Search the entries for the word "mathrm". Copy every line that holds it.

Stored data entries
::::
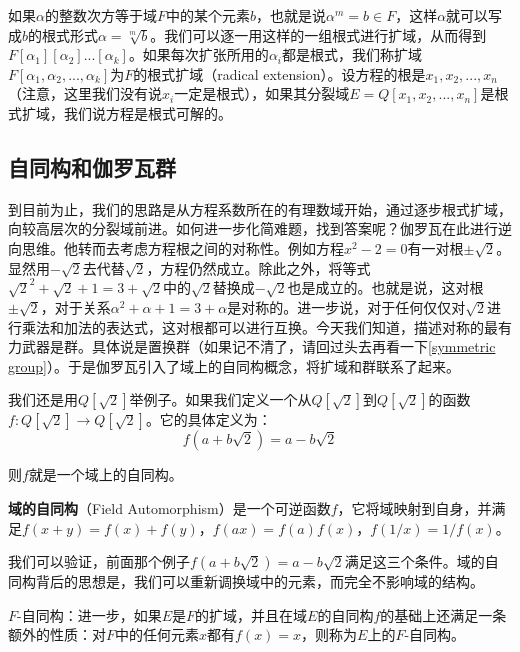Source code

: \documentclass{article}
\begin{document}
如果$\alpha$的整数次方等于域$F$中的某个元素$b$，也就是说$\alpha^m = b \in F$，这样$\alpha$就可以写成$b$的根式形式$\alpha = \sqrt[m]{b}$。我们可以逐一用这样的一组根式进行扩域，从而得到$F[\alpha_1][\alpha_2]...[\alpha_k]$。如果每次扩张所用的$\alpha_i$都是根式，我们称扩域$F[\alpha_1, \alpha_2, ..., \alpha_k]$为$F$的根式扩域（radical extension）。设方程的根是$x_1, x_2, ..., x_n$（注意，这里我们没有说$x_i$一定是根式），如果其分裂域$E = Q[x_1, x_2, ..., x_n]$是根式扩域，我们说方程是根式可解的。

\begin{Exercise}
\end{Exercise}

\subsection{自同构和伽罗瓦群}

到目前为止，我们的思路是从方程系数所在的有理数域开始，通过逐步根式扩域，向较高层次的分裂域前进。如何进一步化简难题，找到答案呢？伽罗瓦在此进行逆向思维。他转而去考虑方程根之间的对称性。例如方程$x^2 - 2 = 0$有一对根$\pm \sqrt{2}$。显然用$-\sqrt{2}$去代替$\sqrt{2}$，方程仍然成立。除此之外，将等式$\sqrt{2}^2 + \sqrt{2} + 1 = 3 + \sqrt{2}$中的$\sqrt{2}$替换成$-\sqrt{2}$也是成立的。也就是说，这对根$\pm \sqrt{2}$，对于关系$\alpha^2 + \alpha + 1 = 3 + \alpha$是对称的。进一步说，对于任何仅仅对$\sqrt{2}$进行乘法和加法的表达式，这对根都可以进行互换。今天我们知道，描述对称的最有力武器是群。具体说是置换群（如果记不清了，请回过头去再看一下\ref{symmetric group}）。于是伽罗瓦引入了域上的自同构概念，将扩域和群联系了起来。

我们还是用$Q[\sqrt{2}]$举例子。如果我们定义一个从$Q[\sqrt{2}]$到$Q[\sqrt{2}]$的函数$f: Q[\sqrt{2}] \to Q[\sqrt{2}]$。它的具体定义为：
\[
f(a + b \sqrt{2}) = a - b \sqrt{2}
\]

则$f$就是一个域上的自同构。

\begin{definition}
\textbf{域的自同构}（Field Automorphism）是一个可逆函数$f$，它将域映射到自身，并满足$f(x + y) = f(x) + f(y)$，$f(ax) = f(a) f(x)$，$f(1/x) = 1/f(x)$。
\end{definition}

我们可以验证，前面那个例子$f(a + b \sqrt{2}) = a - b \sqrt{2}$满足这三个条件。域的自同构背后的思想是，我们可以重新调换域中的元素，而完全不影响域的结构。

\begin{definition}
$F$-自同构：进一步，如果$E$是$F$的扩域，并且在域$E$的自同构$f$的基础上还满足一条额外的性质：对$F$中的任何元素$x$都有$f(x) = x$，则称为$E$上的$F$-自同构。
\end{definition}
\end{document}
::::
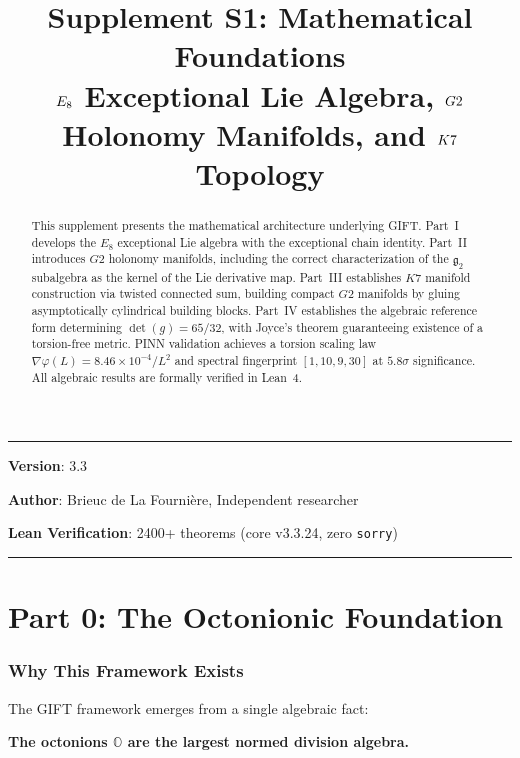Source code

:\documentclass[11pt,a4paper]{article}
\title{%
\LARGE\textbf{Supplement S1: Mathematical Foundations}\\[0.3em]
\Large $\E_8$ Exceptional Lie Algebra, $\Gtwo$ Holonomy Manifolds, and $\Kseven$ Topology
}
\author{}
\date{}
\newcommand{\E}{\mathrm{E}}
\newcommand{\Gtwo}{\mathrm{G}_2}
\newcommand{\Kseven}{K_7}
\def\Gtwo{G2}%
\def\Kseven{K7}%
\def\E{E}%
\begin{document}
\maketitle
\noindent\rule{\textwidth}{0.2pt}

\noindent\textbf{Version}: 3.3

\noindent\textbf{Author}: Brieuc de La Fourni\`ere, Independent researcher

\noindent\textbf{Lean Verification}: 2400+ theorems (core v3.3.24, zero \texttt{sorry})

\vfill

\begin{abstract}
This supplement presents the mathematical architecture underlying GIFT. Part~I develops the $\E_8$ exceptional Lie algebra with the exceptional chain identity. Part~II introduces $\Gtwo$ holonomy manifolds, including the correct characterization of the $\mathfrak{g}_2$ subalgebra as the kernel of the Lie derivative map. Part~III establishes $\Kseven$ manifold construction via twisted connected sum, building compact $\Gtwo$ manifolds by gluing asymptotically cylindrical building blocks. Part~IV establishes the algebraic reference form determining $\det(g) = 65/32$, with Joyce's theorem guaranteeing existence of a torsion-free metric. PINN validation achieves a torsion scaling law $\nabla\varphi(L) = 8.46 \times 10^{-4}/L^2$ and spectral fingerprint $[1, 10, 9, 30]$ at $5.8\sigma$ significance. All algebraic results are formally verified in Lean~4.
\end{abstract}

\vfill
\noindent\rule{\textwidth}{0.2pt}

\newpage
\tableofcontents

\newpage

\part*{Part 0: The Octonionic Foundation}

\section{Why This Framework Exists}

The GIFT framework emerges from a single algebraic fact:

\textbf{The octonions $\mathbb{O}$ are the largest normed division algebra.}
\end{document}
::::
EXERCISE RESPONSE:
\newcommand{\E}{\mathrm{E}}
\newcommand{\Gtwo}{\mathrm{G}_2}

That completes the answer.